- **What to work on**
Restate word for word the span that opens with the line containing "In sum, when" and closes with the final line of the data; give only those lines.

[Dataset extract]

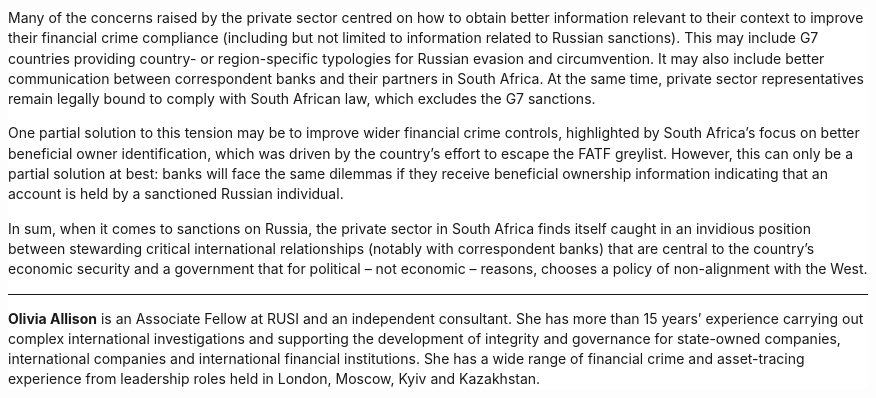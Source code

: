 Many of the concerns raised by the private sector centred on how to obtain better information relevant to their context to improve their financial crime compliance (including but not limited to information related to Russian sanctions). This may include G7 countries providing country- or region-specific typologies for Russian evasion and circumvention. It may also include better communication between correspondent banks and their partners in South Africa. At the same time, private sector representatives remain legally bound to comply with South African law, which excludes the G7 sanctions.

One partial solution to this tension may be to improve wider financial crime controls, highlighted by South Africa’s focus on better beneficial owner identification, which was driven by the country’s effort to escape the FATF greylist. However, this can only be a partial solution at best: banks will face the same dilemmas if they receive beneficial ownership information indicating that an account is held by a sanctioned Russian individual.

In sum, when it comes to sanctions on Russia, the private sector in South Africa finds itself caught in an invidious position between stewarding critical international relationships (notably with correspondent banks) that are central to the country’s economic security and a government that for political – not economic – reasons, chooses a policy of non-alignment with the West.

---

__Olivia Allison__ is an Associate Fellow at RUSI and an independent consultant. She has more than 15 years’ experience carrying out complex international investigations and supporting the development of integrity and governance for state-owned companies, international companies and international financial institutions. She has a wide range of financial crime and asset-tracing experience from leadership roles held in London, Moscow, Kyiv and Kazakhstan.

[/Dataset extract]

- **Finished exercise**
In sum, when it comes to sanctions on Russia, the private sector in South Africa finds itself caught in an invidious position between stewarding critical international relationships (notably with correspondent banks) that are central to the country’s economic security and a government that for political – not economic – reasons, chooses a policy of non-alignment with the West.

---

__Olivia Allison__ is an Associate Fellow at RUSI and an independent consultant. She has more than 15 years’ experience carrying out complex international investigations and supporting the development of integrity and governance for state-owned companies, international companies and international financial institutions. She has a wide range of financial crime and asset-tracing experience from leadership roles held in London, Moscow, Kyiv and Kazakhstan.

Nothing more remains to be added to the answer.